Entries provided section start
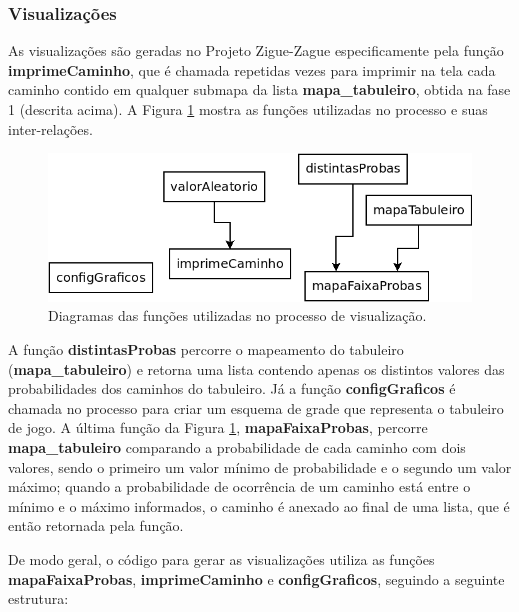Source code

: \documentclass[12pt]{article}
\begin{document}
\subsubsection{Visualizações}
\label{visualizacoes}

As visualizações são geradas no Projeto Zigue-Zague especificamente pela função \textbf{imprimeCaminho}, que é chamada repetidas vezes para imprimir na tela cada caminho contido em qualquer submapa da lista \textbf{mapa\_tabuleiro}, obtida na fase 1 (descrita acima). A Figura \ref{funcoes_auxiliares_visualizacao} mostra as funções utilizadas no processo e suas inter-relações. 

\begin{figure}[ht!]
	\centering
	\includegraphics[width=0.8\linewidth]{img/funcoes_auxiliares_visualizacao.png}
	\caption{Diagramas das funções utilizadas no processo de visualização.}
	\label{funcoes_auxiliares_visualizacao}
\end{figure}

A função \textbf{distintasProbas} percorre o mapeamento do tabuleiro (\textbf{mapa\_tabuleiro}) e retorna uma lista contendo apenas os distintos valores das probabilidades dos caminhos do tabuleiro. Já a função \textbf{configGraficos} é chamada no processo para criar um esquema de grade que representa o tabuleiro de jogo. A última função da Figura \ref{funcoes_auxiliares_visualizacao}, \textbf{mapaFaixaProbas}, percorre \textbf{mapa\_tabuleiro} comparando a probabilidade de cada caminho com dois valores, sendo o primeiro um valor mínimo de probabilidade e o segundo um valor máximo; quando a probabilidade de ocorrência de um caminho está entre o mínimo e o máximo informados, o caminho é anexado ao final de uma lista, que é então retornada pela função.

De modo geral, o código para gerar as visualizações utiliza as funções \textbf{mapaFaixaProbas}, \textbf{imprimeCaminho} e \textbf{configGraficos}, seguindo a seguinte estrutura: 
\end{document}
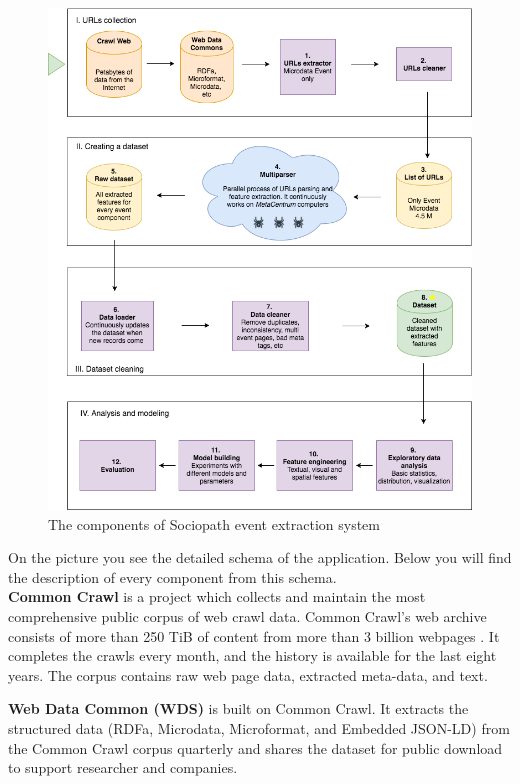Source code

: \begin{figure}[h]
\begin{center}
\includegraphics[width=1.0\textwidth]{figures04/Architecure}
\caption{The components of Sociopath event extraction system}
\label{fig:architecture}
\end{center}
\end{figure}

On the picture  you see the detailed schema of the application. Below you will find the description of every component from this schema.\\

\textbf{Common Crawl} is a project which collects and maintain the most comprehensive public corpus of web crawl data. Common Crawl's web archive consists of more than 250 TiB of content from more than 3 billion webpages \cite{commoncrawl}. It completes the crawls every month, and the history is available for the last eight years. The corpus contains raw web page data, extracted meta-data, and text.

\textbf{Web Data Common (WDS)}\cite{webdatacommons} is built on Common Crawl. It extracts the structured data (RDFa, Microdata, Microformat, and Embedded JSON-LD) from the Common Crawl corpus quarterly and shares the dataset for public download to support researcher and companies.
Entries provided section end
## Exercise
Your task is to collect every line above that contains the word "configGraficos".

## Result of this exercise
A função \textbf{distintasProbas} percorre o mapeamento do tabuleiro (\textbf{mapa\_tabuleiro}) e retorna uma lista contendo apenas os distintos valores das probabilidades dos caminhos do tabuleiro. Já a função \textbf{configGraficos} é chamada no processo para criar um esquema de grade que representa o tabuleiro de jogo. A última função da Figura \ref{funcoes_auxiliares_visualizacao}, \textbf{mapaFaixaProbas}, percorre \textbf{mapa\_tabuleiro} comparando a probabilidade de cada caminho com dois valores, sendo o primeiro um valor mínimo de probabilidade e o segundo um valor máximo; quando a probabilidade de ocorrência de um caminho está entre o mínimo e o máximo informados, o caminho é anexado ao final de uma lista, que é então retornada pela função.
De modo geral, o código para gerar as visualizações utiliza as funções \textbf{mapaFaixaProbas}, \textbf{imprimeCaminho} e \textbf{configGraficos}, seguindo a seguinte estrutura: 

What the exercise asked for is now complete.